Records from a collection
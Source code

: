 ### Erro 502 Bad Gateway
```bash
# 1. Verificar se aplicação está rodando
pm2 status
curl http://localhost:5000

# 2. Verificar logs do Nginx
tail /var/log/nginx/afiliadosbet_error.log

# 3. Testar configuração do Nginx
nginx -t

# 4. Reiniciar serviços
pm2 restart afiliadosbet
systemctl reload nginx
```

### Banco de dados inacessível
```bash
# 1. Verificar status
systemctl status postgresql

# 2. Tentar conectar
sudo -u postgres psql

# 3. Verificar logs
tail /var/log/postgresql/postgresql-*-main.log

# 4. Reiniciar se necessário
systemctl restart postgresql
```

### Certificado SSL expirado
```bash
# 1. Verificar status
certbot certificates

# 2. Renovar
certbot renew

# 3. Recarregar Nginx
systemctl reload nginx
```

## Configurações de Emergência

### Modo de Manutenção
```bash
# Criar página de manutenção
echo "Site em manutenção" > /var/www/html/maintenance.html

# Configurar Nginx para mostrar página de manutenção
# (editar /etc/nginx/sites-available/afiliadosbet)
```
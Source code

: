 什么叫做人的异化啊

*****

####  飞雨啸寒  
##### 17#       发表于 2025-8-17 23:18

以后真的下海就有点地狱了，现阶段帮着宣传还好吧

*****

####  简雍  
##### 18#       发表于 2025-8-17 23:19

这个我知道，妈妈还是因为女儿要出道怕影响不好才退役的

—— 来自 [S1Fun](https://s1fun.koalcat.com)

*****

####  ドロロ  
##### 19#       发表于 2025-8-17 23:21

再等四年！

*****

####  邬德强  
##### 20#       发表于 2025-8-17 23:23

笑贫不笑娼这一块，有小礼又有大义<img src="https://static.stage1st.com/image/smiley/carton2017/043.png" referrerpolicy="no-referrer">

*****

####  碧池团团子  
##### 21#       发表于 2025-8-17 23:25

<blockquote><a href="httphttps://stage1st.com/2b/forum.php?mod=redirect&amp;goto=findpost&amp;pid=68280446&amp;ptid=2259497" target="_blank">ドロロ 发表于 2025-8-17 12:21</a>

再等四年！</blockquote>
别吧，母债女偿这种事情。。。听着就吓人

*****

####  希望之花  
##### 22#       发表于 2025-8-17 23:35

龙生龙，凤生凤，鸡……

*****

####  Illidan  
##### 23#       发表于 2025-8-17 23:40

_ACTIVITY_
Word for word, copy the line containing "### Modo de Manutenção" and each line after it to the end of the records, and nothing besides.

_WRITTEN REPLY_
### Modo de Manutenção
```bash
# Criar página de manutenção
echo "Site em manutenção" > /var/www/html/maintenance.html

# Configurar Nginx para mostrar página de manutenção
# (editar /etc/nginx/sites-available/afiliadosbet)
```
Source code

: 什么叫做人的异化啊

*****

####  飞雨啸寒  
##### 17#       发表于 2025-8-17 23:18

以后真的下海就有点地狱了，现阶段帮着宣传还好吧

*****

####  简雍  
##### 18#       发表于 2025-8-17 23:19

这个我知道，妈妈还是因为女儿要出道怕影响不好才退役的

—— 来自 [S1Fun](https://s1fun.koalcat.com)

*****

####  ドロロ  
##### 19#       发表于 2025-8-17 23:21

再等四年！

*****

####  邬德强  
##### 20#       发表于 2025-8-17 23:23

笑贫不笑娼这一块，有小礼又有大义<img src="https://static.stage1st.com/image/smiley/carton2017/043.png" referrerpolicy="no-referrer">

*****

####  碧池团团子  
##### 21#       发表于 2025-8-17 23:25

<blockquote><a href="httphttps://stage1st.com/2b/forum.php?mod=redirect&amp;goto=findpost&amp;pid=68280446&amp;ptid=2259497" target="_blank">ドロロ 发表于 2025-8-17 12:21</a>

再等四年！</blockquote>
别吧，母债女偿这种事情。。。听着就吓人

*****

####  希望之花  
##### 22#       发表于 2025-8-17 23:35

龙生龙，凤生凤，鸡……

*****

####  Illidan  
##### 23#       发表于 2025-8-17 23:40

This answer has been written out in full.